RECORDS SHOWN:
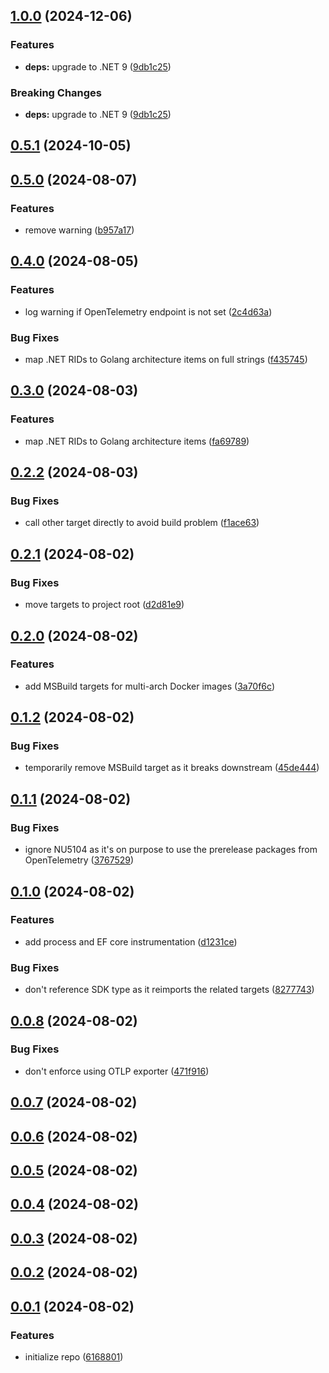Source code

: 

<a name="1.0.0"></a>
## [1.0.0](https://www.github.com/mu88/mu88.Shared/releases/tag/v1.0.0) (2024-12-06)

### Features

* **deps:** upgrade to .NET 9 ([9db1c25](https://www.github.com/mu88/mu88.Shared/commit/9db1c252c0f78682c498d1a785639bd4feacbddc))

### Breaking Changes

* **deps:** upgrade to .NET 9 ([9db1c25](https://www.github.com/mu88/mu88.Shared/commit/9db1c252c0f78682c498d1a785639bd4feacbddc))

<a name="0.5.1"></a>
## [0.5.1](https://www.github.com/mu88/mu88.Shared/releases/tag/v0.5.1) (2024-10-05)

<a name="0.5.0"></a>
## [0.5.0](https://www.github.com/mu88/mu88.Shared/releases/tag/v0.5.0) (2024-08-07)

### Features

* remove warning ([b957a17](https://www.github.com/mu88/mu88.Shared/commit/b957a17d0ba17b10ffaf86300d322680ec886346))

<a name="0.4.0"></a>
## [0.4.0](https://www.github.com/mu88/mu88.Shared/releases/tag/v0.4.0) (2024-08-05)

### Features

* log warning if OpenTelemetry endpoint is not set ([2c4d63a](https://www.github.com/mu88/mu88.Shared/commit/2c4d63ae6cc28c2e8074f55124db9d942a2f1b54))

### Bug Fixes

* map .NET RIDs to Golang architecture items on full strings ([f435745](https://www.github.com/mu88/mu88.Shared/commit/f4357453a67f1af6e6deac4f3cbf7fee090432a1))

<a name="0.3.0"></a>
## [0.3.0](https://www.github.com/mu88/mu88.Shared/releases/tag/v0.3.0) (2024-08-03)

### Features

* map .NET RIDs to Golang architecture items ([fa69789](https://www.github.com/mu88/mu88.Shared/commit/fa697890bb583dba771880bf9876e0e429bdf3f2))

<a name="0.2.2"></a>
## [0.2.2](https://www.github.com/mu88/mu88.Shared/releases/tag/v0.2.2) (2024-08-03)

### Bug Fixes

* call other target directly to avoid build problem ([f1ace63](https://www.github.com/mu88/mu88.Shared/commit/f1ace6370ae7c80eb124c4159860ac76c9dcb3b5))

<a name="0.2.1"></a>
## [0.2.1](https://www.github.com/mu88/mu88.Shared/releases/tag/v0.2.1) (2024-08-02)

### Bug Fixes

* move targets to project root ([d2d81e9](https://www.github.com/mu88/mu88.Shared/commit/d2d81e9ca64aa327038eb3df0fbcb2c113f1ccbe))

<a name="0.2.0"></a>
## [0.2.0](https://www.github.com/mu88/mu88.Shared/releases/tag/v0.2.0) (2024-08-02)

### Features

* add MSBuild targets for multi-arch Docker images ([3a70f6c](https://www.github.com/mu88/mu88.Shared/commit/3a70f6c2d9cbdd3fabfdc915c319cc037a358c04))

<a name="0.1.2"></a>
## [0.1.2](https://www.github.com/mu88/mu88.Shared/releases/tag/v0.1.2) (2024-08-02)

### Bug Fixes

* temporarily remove MSBuild target as it breaks downstream ([45de444](https://www.github.com/mu88/mu88.Shared/commit/45de444ead8fef6ff8d1eab2018075465470abe6))

<a name="0.1.1"></a>
## [0.1.1](https://www.github.com/mu88/mu88.Shared/releases/tag/v0.1.1) (2024-08-02)

### Bug Fixes

* ignore NU5104 as it's on purpose to use the prerelease packages from OpenTelemetry ([3767529](https://www.github.com/mu88/mu88.Shared/commit/376752929a4077de8dbffad07c17510b120f2dc7))

<a name="0.1.0"></a>
## [0.1.0](https://www.github.com/mu88/mu88.Shared/releases/tag/v0.1.0) (2024-08-02)

### Features

* add process and EF core instrumentation ([d1231ce](https://www.github.com/mu88/mu88.Shared/commit/d1231ceeb680984f0810e0f7915887d4c53d5507))

### Bug Fixes

* don't reference SDK type as it reimports the related targets ([8277743](https://www.github.com/mu88/mu88.Shared/commit/8277743238e6699107ad100a845819dcf7a7a07e))

<a name="0.0.8"></a>
## [0.0.8](https://www.github.com/mu88/mu88.Shared/releases/tag/v0.0.8) (2024-08-02)

### Bug Fixes

* don't enforce using OTLP exporter ([471f916](https://www.github.com/mu88/mu88.Shared/commit/471f9168c7cd14bc80c2c0cda82e85192a2e4aaa))

<a name="0.0.7"></a>
## [0.0.7](https://www.github.com/mu88/mu88.Shared/releases/tag/v0.0.7) (2024-08-02)

<a name="0.0.6"></a>
## [0.0.6](https://www.github.com/mu88/mu88.Shared/releases/tag/v0.0.6) (2024-08-02)

<a name="0.0.5"></a>
## [0.0.5](https://www.github.com/mu88/mu88.Shared/releases/tag/v0.0.5) (2024-08-02)

<a name="0.0.4"></a>
## [0.0.4](https://www.github.com/mu88/mu88.Shared/releases/tag/v0.0.4) (2024-08-02)

<a name="0.0.3"></a>
## [0.0.3](https://www.github.com/mu88/mu88.Shared/releases/tag/v0.0.3) (2024-08-02)

<a name="0.0.2"></a>
## [0.0.2](https://www.github.com/mu88/mu88.Shared/releases/tag/v0.0.2) (2024-08-02)

<a name="0.0.1"></a>
## [0.0.1](https://www.github.com/mu88/mu88.Shared/releases/tag/v0.0.1) (2024-08-02)

### Features

* initialize repo ([6168801](https://www.github.com/mu88/mu88.Shared/commit/616880167c2d3c277985362c8ddc1d6126f32e92))

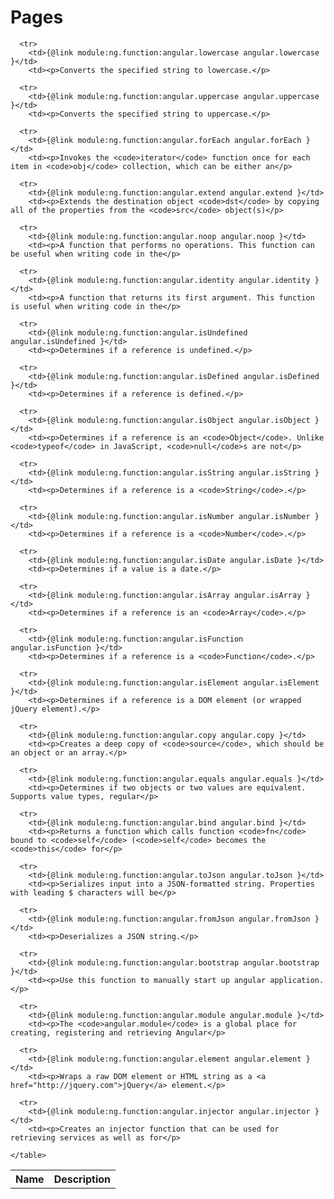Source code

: 
<h1>Pages</h1>



<div class="component-breakdown">
  <div>
    <table class="definition-table">
      <tr>
        <th>Name</th>
        <th>Description</th>
      </tr>
      
      <tr>
        <td>{@link module:ng.function:angular.lowercase angular.lowercase }</td>
        <td><p>Converts the specified string to lowercase.</p>
</td>
      </tr>
      
      <tr>
        <td>{@link module:ng.function:angular.uppercase angular.uppercase }</td>
        <td><p>Converts the specified string to uppercase.</p>
</td>
      </tr>
      
      <tr>
        <td>{@link module:ng.function:angular.forEach angular.forEach }</td>
        <td><p>Invokes the <code>iterator</code> function once for each item in <code>obj</code> collection, which can be either an</p>
</td>
      </tr>
      
      <tr>
        <td>{@link module:ng.function:angular.extend angular.extend }</td>
        <td><p>Extends the destination object <code>dst</code> by copying all of the properties from the <code>src</code> object(s)</p>
</td>
      </tr>
      
      <tr>
        <td>{@link module:ng.function:angular.noop angular.noop }</td>
        <td><p>A function that performs no operations. This function can be useful when writing code in the</p>
</td>
      </tr>
      
      <tr>
        <td>{@link module:ng.function:angular.identity angular.identity }</td>
        <td><p>A function that returns its first argument. This function is useful when writing code in the</p>
</td>
      </tr>
      
      <tr>
        <td>{@link module:ng.function:angular.isUndefined angular.isUndefined }</td>
        <td><p>Determines if a reference is undefined.</p>
</td>
      </tr>
      
      <tr>
        <td>{@link module:ng.function:angular.isDefined angular.isDefined }</td>
        <td><p>Determines if a reference is defined.</p>
</td>
      </tr>
      
      <tr>
        <td>{@link module:ng.function:angular.isObject angular.isObject }</td>
        <td><p>Determines if a reference is an <code>Object</code>. Unlike <code>typeof</code> in JavaScript, <code>null</code>s are not</p>
</td>
      </tr>
      
      <tr>
        <td>{@link module:ng.function:angular.isString angular.isString }</td>
        <td><p>Determines if a reference is a <code>String</code>.</p>
</td>
      </tr>
      
      <tr>
        <td>{@link module:ng.function:angular.isNumber angular.isNumber }</td>
        <td><p>Determines if a reference is a <code>Number</code>.</p>
</td>
      </tr>
      
      <tr>
        <td>{@link module:ng.function:angular.isDate angular.isDate }</td>
        <td><p>Determines if a value is a date.</p>
</td>
      </tr>
      
      <tr>
        <td>{@link module:ng.function:angular.isArray angular.isArray }</td>
        <td><p>Determines if a reference is an <code>Array</code>.</p>
</td>
      </tr>
      
      <tr>
        <td>{@link module:ng.function:angular.isFunction angular.isFunction }</td>
        <td><p>Determines if a reference is a <code>Function</code>.</p>
</td>
      </tr>
      
      <tr>
        <td>{@link module:ng.function:angular.isElement angular.isElement }</td>
        <td><p>Determines if a reference is a DOM element (or wrapped jQuery element).</p>
</td>
      </tr>
      
      <tr>
        <td>{@link module:ng.function:angular.copy angular.copy }</td>
        <td><p>Creates a deep copy of <code>source</code>, which should be an object or an array.</p>
</td>
      </tr>
      
      <tr>
        <td>{@link module:ng.function:angular.equals angular.equals }</td>
        <td><p>Determines if two objects or two values are equivalent. Supports value types, regular</p>
</td>
      </tr>
      
      <tr>
        <td>{@link module:ng.function:angular.bind angular.bind }</td>
        <td><p>Returns a function which calls function <code>fn</code> bound to <code>self</code> (<code>self</code> becomes the <code>this</code> for</p>
</td>
      </tr>
      
      <tr>
        <td>{@link module:ng.function:angular.toJson angular.toJson }</td>
        <td><p>Serializes input into a JSON-formatted string. Properties with leading $ characters will be</p>
</td>
      </tr>
      
      <tr>
        <td>{@link module:ng.function:angular.fromJson angular.fromJson }</td>
        <td><p>Deserializes a JSON string.</p>
</td>
      </tr>
      
      <tr>
        <td>{@link module:ng.function:angular.bootstrap angular.bootstrap }</td>
        <td><p>Use this function to manually start up angular application.</p>
</td>
      </tr>
      
      <tr>
        <td>{@link module:ng.function:angular.module angular.module }</td>
        <td><p>The <code>angular.module</code> is a global place for creating, registering and retrieving Angular</p>
</td>
      </tr>
      
      <tr>
        <td>{@link module:ng.function:angular.element angular.element }</td>
        <td><p>Wraps a raw DOM element or HTML string as a <a href="http://jquery.com">jQuery</a> element.</p>
</td>
      </tr>
      
      <tr>
        <td>{@link module:ng.function:angular.injector angular.injector }</td>
        <td><p>Creates an injector function that can be used for retrieving services as well as for</p>
</td>
      </tr>
      
    </table>
  </div>
</div>

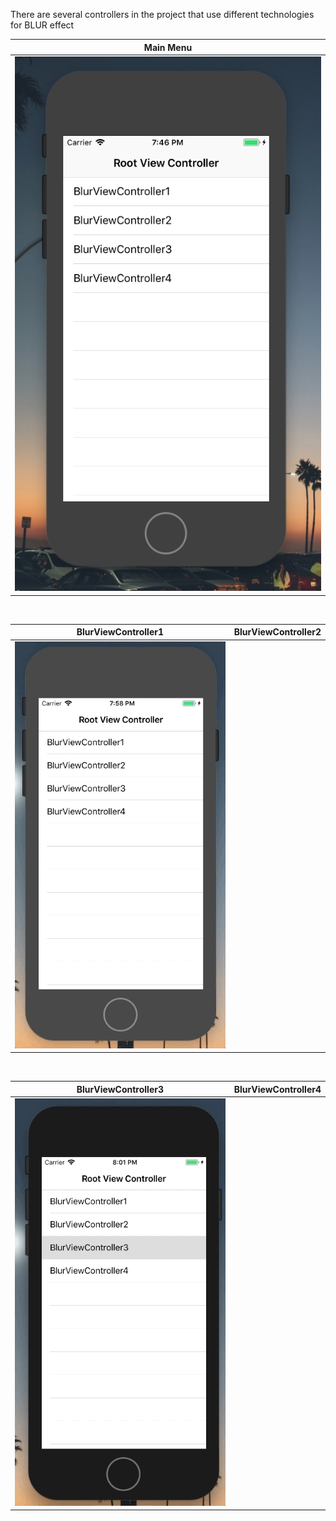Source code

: 
There are several controllers in the project that use different technologies for BLUR effect


| Main Menu     |
| ------------- |
| ![alt text](https://raw.githubusercontent.com/m1a7/AnyExampleOfBlurIniOS/master/ScreenShots/MainMenuDemo.png) |

<br>

| BlurViewController1 | BlurViewController2 |
|------------- | ------------- |
| ![alt text](https://raw.githubusercontent.com/m1a7/AnyExampleOfBlurIniOS/master/ScreenShots/BlurViewController1Demo.gif) || ![alt text](https://raw.githubusercontent.com/m1a7/AnyExampleOfBlurIniOS/master/ScreenShots/BlurViewController2Demo.gif) |

<br>

|BlurViewController3 | BlurViewController4 |
|------------- | ------------- |
| ![alt text](https://raw.githubusercontent.com/m1a7/AnyExampleOfBlurIniOS/master/ScreenShots/BlurViewController3Demo.gif) || ![alt text](https://raw.githubusercontent.com/m1a7/AnyExampleOfBlurIniOS/master/ScreenShots/BlurViewController4Demo.gif) |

TASK TO CARRY OUT: Which lines in the listing hold the word "master"? Copy them out.

ANSWER SECTION:
| ![alt text](https://raw.githubusercontent.com/m1a7/AnyExampleOfBlurIniOS/master/ScreenShots/MainMenuDemo.png) |
| ![alt text](https://raw.githubusercontent.com/m1a7/AnyExampleOfBlurIniOS/master/ScreenShots/BlurViewController1Demo.gif) || ![alt text](https://raw.githubusercontent.com/m1a7/AnyExampleOfBlurIniOS/master/ScreenShots/BlurViewController2Demo.gif) |
| ![alt text](https://raw.githubusercontent.com/m1a7/AnyExampleOfBlurIniOS/master/ScreenShots/BlurViewController3Demo.gif) || ![alt text](https://raw.githubusercontent.com/m1a7/AnyExampleOfBlurIniOS/master/ScreenShots/BlurViewController4Demo.gif) |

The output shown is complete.